- About Us
As a small fruit research technician Ann Hummell provides technical support for up to 16 different research projects at once. "My duties in these projects range from establishing research protocols to construction of growing systems, plant maintenance, data collection, data analysis and generating publication quality graphs and figures."
Hummell's responsibilities at the Appalachian Fruit Research Station are dictated by project priority and the seasons. "During the first part of the year, the focus falls on harvesting out-of-season strawberries, winter pruning and training of field bramble crops, and analyzing data. In the summer the focus shifts to the training of field bramble crops, the harvesting of field grown strawberries and brambles, and the production of mother plants for strawberry plug production. Late summer focuses on the production of strawberry plugs and their establishment into annual hill culture."
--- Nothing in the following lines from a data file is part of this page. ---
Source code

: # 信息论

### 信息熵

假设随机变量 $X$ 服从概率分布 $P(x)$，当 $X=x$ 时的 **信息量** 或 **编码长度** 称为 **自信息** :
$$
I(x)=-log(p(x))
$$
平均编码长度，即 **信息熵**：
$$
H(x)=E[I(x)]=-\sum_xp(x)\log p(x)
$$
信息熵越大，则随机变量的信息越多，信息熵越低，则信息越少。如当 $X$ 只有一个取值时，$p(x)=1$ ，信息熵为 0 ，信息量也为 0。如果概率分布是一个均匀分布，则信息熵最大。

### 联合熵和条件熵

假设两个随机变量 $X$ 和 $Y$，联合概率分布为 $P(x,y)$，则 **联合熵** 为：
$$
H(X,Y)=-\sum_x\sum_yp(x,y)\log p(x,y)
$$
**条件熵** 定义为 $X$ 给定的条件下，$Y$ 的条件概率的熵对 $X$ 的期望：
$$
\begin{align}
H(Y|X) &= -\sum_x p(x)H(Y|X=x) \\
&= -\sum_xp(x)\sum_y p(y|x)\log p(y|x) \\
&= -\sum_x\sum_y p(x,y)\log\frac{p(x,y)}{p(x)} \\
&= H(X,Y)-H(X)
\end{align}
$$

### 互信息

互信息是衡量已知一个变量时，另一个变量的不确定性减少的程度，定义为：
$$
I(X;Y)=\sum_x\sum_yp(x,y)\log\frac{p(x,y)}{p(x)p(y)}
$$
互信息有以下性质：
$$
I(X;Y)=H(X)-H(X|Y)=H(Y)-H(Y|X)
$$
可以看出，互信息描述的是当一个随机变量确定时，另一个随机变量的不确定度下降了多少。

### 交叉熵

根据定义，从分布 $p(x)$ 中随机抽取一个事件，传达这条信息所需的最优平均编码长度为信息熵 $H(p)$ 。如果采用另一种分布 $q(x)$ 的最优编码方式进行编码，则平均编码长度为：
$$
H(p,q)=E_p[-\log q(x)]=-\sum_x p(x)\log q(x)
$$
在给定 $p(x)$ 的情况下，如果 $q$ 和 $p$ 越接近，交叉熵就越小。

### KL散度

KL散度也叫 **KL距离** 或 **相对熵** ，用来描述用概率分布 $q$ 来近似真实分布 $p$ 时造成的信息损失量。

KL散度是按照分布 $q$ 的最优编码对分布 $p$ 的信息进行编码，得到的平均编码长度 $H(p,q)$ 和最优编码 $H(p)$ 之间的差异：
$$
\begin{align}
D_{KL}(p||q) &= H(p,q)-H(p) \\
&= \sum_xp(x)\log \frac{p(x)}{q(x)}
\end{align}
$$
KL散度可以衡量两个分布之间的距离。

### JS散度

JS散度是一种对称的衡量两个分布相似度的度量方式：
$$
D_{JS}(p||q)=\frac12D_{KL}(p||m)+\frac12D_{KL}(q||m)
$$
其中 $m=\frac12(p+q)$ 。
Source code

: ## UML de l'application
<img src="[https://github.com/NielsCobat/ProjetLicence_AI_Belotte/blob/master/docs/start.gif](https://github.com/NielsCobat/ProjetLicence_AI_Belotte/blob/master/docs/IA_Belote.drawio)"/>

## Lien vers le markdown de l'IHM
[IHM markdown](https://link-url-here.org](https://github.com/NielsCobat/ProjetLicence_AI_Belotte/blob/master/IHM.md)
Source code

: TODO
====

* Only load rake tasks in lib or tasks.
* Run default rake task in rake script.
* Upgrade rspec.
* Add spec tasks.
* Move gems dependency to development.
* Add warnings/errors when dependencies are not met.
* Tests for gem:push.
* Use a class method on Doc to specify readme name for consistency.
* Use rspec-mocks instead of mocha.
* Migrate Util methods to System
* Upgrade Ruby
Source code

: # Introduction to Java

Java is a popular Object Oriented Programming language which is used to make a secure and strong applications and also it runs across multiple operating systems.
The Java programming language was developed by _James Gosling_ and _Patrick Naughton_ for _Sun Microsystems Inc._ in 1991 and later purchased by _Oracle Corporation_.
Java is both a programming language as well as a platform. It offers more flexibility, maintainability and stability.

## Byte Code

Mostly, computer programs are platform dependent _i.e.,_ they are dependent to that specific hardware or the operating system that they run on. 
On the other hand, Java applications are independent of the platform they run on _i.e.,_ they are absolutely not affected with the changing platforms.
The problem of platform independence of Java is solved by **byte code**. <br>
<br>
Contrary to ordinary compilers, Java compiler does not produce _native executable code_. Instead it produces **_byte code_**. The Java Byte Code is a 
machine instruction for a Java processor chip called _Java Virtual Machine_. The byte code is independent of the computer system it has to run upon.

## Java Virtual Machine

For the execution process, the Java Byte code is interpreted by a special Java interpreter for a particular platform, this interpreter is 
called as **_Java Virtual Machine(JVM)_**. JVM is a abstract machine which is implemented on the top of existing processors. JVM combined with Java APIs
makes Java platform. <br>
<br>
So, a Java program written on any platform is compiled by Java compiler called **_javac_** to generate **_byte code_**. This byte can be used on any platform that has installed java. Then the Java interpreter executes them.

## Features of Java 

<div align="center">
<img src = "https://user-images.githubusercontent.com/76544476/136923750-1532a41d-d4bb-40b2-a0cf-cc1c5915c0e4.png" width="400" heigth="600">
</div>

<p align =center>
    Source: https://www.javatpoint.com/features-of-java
Hummell enjoys the scientific process of the research. "The greatest rewards come from taking a research project from the idea stage, through the developmental stage, to the publication stage. I guess you could say I enjoy seeing the "fruits" of my labor."
Hummell traces her career path back to two internships. "After interacting with a faculty member with interests in small fruits through my internship with the Consumer Horticulture Center at the Farm Science Review, I decided to take the small fruit management course. I found my niche: fruit research, following my junior year while serving as the Lonz Foundation Viticulture Intern at OARDC in Wooster."